Records for the task Block Start
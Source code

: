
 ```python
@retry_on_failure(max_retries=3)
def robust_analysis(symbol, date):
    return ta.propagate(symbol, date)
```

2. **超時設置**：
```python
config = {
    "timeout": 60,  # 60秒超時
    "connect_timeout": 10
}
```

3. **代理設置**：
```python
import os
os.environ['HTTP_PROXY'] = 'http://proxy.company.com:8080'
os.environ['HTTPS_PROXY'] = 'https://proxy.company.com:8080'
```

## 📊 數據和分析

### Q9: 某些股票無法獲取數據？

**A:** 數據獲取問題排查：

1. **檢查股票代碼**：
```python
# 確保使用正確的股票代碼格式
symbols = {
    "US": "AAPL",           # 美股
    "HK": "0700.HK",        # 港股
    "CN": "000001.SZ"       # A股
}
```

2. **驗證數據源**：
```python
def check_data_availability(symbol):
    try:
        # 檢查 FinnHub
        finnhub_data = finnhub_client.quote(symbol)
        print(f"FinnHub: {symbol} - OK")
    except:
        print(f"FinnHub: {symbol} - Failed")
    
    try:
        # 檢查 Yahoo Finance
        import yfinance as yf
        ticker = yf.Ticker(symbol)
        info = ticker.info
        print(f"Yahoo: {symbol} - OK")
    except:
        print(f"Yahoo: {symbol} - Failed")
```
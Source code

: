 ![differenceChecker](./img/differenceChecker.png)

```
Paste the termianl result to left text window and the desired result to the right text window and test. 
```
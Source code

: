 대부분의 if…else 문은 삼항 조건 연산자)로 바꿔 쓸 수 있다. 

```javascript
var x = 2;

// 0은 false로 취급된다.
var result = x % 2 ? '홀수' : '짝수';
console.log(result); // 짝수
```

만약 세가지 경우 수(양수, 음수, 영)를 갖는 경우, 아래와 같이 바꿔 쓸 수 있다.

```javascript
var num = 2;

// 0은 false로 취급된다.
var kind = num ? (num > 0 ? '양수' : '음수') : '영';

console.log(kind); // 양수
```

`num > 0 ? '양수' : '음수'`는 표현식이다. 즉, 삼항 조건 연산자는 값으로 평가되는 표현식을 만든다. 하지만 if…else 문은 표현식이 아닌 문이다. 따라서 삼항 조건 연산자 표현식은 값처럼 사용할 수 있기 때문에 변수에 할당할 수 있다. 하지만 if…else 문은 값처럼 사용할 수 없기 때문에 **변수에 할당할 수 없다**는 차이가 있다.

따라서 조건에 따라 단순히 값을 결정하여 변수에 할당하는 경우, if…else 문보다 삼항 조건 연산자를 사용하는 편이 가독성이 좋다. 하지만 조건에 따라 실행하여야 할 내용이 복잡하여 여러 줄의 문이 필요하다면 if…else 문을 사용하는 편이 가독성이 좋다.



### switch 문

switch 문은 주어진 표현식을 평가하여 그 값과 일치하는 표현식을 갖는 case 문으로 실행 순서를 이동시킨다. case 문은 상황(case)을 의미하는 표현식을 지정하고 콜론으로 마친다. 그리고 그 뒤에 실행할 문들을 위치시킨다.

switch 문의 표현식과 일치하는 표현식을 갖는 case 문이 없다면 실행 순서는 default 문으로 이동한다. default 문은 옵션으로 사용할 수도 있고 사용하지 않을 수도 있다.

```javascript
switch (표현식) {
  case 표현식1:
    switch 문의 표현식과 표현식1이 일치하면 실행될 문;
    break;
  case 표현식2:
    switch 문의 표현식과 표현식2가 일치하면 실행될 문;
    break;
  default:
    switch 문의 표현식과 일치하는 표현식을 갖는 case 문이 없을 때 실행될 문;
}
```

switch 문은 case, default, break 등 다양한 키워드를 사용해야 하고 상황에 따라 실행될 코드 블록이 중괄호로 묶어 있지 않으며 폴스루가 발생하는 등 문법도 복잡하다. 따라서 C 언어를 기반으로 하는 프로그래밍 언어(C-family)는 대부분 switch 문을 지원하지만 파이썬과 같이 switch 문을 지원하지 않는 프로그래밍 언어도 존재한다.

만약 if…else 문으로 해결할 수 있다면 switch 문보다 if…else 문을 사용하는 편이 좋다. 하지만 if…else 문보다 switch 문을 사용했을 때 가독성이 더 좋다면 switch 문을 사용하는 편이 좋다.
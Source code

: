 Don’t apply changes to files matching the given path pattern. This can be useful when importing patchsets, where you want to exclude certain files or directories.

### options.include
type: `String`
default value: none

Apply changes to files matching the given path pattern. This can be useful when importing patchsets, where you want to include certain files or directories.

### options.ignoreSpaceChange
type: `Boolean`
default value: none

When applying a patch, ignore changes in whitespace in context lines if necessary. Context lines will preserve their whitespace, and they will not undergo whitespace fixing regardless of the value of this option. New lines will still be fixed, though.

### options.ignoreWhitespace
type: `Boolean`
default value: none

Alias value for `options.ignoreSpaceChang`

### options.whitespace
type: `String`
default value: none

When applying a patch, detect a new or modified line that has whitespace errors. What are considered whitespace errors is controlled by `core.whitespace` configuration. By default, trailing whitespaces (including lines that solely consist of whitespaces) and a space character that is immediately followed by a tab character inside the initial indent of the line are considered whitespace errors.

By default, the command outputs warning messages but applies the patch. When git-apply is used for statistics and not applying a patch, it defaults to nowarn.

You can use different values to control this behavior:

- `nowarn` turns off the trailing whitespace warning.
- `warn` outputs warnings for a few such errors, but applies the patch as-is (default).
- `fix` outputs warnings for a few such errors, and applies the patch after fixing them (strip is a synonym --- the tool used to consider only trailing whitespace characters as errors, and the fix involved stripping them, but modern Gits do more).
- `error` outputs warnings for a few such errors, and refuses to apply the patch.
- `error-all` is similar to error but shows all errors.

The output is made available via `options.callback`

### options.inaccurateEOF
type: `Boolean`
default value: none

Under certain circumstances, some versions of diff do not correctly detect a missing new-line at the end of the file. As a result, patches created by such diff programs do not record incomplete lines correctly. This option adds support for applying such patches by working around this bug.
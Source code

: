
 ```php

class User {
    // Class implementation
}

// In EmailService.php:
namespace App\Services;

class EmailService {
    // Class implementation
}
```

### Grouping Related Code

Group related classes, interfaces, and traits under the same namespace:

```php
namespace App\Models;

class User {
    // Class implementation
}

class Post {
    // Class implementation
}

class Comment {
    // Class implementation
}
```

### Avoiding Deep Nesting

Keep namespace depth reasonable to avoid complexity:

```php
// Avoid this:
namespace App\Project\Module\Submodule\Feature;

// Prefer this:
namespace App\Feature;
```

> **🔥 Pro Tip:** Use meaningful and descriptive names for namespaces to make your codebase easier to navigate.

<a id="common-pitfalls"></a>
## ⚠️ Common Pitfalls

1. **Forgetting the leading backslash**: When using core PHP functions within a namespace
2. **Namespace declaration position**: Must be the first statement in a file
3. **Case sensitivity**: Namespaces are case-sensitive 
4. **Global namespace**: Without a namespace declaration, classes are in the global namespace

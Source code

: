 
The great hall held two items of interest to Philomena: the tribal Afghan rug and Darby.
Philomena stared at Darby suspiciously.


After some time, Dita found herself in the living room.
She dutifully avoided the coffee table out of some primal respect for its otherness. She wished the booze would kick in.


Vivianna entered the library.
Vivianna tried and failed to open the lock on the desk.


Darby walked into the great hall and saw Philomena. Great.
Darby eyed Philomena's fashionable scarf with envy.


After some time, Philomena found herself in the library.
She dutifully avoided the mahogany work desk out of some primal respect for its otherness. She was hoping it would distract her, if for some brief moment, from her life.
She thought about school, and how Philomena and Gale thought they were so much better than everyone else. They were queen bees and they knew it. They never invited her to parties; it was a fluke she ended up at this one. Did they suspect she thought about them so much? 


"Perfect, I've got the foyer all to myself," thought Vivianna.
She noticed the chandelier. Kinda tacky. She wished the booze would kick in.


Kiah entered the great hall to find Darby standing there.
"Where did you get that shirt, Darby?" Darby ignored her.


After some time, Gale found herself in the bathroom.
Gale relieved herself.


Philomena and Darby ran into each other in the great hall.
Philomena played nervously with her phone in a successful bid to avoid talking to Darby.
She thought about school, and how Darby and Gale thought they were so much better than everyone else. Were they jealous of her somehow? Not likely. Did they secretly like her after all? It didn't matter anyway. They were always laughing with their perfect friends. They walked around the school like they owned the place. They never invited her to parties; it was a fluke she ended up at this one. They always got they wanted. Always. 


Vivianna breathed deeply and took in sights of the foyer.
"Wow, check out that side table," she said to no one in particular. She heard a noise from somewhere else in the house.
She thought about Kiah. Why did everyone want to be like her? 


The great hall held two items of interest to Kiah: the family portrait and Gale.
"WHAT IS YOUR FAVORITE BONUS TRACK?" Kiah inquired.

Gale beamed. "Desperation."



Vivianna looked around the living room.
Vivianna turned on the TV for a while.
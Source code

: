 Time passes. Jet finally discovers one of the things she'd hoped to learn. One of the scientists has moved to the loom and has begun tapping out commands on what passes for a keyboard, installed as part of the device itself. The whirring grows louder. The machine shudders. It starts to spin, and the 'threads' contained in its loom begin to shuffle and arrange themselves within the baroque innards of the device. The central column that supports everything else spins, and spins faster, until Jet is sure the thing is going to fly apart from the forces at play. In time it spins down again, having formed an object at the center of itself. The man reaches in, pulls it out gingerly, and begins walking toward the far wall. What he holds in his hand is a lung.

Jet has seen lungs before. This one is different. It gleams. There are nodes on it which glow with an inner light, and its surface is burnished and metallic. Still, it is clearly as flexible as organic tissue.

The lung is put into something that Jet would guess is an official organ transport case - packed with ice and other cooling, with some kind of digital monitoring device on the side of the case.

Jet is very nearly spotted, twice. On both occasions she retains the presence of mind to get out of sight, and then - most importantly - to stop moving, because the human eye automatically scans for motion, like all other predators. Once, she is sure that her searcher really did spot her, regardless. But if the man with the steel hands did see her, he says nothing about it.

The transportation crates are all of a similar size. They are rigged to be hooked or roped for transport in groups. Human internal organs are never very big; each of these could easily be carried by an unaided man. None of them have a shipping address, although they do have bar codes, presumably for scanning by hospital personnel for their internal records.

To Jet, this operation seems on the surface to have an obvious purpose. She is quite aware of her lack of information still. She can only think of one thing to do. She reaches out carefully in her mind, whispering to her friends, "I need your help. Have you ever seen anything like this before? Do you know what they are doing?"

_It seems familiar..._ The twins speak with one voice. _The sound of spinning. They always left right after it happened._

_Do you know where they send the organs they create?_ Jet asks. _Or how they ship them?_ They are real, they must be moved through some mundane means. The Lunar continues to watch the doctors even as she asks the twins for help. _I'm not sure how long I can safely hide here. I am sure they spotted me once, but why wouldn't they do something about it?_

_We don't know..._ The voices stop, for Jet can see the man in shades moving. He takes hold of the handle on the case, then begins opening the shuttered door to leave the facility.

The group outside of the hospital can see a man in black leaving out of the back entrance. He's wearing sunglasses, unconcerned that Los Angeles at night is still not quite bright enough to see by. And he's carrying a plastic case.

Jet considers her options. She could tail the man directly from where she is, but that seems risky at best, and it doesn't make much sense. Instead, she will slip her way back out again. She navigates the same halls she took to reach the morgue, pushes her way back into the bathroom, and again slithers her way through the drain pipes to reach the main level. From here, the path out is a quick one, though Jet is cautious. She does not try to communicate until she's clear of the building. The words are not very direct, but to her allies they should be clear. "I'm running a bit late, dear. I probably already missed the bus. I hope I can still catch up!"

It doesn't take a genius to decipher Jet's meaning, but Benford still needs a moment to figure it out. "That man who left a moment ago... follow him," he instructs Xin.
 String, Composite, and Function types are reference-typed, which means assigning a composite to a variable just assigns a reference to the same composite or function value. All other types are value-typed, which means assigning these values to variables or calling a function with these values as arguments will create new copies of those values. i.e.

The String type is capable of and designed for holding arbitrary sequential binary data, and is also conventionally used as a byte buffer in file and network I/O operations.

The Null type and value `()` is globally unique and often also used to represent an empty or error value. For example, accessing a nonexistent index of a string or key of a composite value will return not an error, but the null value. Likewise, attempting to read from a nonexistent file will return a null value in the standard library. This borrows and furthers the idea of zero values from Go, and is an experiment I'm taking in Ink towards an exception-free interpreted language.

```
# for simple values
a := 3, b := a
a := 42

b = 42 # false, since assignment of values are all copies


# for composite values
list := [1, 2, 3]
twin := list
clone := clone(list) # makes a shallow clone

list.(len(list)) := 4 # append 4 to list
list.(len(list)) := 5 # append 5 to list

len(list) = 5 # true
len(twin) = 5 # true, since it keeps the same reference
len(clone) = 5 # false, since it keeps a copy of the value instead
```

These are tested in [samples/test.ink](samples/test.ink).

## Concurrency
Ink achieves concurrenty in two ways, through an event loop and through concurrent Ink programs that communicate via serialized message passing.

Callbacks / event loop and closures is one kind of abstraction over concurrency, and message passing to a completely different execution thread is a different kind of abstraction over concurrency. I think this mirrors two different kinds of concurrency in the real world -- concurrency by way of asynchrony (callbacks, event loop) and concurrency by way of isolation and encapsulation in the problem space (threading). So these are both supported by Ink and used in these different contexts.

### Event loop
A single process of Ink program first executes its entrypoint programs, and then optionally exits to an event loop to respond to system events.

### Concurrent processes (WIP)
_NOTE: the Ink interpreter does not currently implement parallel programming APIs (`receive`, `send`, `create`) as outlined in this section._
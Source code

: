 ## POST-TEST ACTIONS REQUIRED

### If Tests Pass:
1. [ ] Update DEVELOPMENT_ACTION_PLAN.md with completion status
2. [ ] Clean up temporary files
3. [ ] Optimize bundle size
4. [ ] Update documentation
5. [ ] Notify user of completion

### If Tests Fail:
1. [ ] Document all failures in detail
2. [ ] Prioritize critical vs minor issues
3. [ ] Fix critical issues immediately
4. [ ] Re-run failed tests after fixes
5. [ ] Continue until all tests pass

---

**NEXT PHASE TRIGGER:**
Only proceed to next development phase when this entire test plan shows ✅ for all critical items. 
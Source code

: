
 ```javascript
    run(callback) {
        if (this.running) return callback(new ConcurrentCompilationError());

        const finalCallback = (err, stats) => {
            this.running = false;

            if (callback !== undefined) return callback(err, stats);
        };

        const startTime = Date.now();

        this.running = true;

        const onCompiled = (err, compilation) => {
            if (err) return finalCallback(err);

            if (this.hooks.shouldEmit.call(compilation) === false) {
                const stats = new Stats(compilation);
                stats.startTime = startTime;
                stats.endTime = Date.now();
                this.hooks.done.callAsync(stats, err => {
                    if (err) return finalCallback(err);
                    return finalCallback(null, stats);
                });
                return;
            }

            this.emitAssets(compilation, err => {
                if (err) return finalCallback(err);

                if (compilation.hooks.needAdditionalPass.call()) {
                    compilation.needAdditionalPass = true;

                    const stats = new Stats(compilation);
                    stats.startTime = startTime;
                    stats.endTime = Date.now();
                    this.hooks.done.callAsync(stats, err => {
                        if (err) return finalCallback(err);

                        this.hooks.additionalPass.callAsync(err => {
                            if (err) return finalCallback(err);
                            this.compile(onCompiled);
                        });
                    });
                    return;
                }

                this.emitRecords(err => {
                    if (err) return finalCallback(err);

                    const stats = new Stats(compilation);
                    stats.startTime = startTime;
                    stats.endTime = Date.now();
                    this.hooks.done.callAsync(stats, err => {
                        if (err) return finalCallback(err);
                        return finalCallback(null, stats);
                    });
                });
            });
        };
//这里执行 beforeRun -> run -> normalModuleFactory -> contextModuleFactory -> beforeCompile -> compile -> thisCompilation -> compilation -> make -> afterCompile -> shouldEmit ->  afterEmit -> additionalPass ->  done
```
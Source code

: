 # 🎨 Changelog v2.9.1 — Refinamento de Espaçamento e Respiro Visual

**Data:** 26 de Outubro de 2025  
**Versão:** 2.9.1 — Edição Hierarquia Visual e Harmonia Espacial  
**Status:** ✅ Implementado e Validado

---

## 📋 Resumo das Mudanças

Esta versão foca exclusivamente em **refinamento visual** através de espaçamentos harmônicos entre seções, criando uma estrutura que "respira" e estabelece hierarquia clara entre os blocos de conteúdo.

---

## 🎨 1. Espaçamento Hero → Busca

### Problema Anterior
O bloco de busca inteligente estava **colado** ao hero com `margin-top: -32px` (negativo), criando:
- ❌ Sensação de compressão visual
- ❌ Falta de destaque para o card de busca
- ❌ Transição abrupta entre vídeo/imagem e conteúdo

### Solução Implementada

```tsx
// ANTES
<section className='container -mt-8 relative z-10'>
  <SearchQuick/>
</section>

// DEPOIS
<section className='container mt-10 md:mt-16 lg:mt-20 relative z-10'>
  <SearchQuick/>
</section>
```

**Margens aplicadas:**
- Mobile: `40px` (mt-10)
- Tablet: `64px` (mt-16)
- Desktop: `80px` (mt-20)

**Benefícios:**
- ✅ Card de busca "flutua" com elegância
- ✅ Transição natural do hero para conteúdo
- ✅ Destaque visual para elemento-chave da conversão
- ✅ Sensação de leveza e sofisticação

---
Records for the task Block End
### Problem description
Each line of the data above that contains the word "finalCallback" counts once; report the total and add nothing.

### Problem solution
10